= Required work =
When the line with "dyadic scaling merely" appears below, start repeating lines exactly, and keep going through the line with "cancels the degree-one"; add nothing outside that span.

= Data in this exercise =
•••••
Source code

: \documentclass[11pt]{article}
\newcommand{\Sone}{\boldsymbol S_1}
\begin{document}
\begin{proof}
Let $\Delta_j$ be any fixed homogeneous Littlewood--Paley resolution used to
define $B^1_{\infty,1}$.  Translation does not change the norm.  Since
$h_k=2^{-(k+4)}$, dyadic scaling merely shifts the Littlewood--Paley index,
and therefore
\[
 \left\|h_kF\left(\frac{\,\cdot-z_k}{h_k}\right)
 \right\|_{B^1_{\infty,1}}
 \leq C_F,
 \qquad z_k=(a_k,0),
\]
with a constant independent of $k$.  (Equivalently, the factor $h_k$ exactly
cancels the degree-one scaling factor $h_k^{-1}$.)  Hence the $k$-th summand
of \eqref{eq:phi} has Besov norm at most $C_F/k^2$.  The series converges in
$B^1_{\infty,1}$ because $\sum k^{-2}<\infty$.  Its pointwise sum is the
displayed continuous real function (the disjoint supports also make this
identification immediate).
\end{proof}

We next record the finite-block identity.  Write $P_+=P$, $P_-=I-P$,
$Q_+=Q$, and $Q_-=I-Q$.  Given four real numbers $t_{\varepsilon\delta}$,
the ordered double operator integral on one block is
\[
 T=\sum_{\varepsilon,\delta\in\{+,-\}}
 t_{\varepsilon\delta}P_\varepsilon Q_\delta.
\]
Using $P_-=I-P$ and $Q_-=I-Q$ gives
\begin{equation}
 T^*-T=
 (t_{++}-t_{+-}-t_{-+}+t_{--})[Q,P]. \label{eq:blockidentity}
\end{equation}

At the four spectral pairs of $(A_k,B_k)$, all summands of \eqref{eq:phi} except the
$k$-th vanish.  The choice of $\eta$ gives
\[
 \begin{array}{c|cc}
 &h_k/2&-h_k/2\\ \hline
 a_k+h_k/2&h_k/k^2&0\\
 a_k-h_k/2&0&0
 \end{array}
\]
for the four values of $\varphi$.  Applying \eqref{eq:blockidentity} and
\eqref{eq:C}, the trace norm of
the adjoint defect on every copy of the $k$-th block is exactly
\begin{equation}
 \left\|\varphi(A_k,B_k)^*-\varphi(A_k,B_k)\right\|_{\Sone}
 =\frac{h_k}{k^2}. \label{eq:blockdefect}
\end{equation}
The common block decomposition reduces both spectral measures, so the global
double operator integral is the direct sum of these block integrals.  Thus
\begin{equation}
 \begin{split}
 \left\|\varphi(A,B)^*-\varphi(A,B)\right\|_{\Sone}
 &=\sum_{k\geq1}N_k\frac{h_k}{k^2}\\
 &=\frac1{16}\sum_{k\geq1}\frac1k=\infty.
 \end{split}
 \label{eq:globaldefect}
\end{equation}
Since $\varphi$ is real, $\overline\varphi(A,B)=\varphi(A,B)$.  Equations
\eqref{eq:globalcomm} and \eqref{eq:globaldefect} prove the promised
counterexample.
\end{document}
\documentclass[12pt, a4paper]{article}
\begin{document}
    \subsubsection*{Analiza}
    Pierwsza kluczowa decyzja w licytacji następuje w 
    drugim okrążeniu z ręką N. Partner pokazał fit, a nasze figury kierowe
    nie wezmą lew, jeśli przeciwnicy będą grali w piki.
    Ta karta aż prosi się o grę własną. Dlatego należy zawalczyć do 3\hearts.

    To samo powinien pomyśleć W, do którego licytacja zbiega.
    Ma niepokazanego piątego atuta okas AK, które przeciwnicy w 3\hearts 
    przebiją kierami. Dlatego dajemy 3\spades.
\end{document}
•••••
= Result of this exercise =
$h_k=2^{-(k+4)}$, dyadic scaling merely shifts the Littlewood--Paley index,
and therefore
\[
 \left\|h_kF\left(\frac{\,\cdot-z_k}{h_k}\right)
 \right\|_{B^1_{\infty,1}}
 \leq C_F,
 \qquad z_k=(a_k,0),
\]
with a constant independent of $k$.  (Equivalently, the factor $h_k$ exactly
cancels the degree-one scaling factor $h_k^{-1}$.)  Hence the $k$-th summand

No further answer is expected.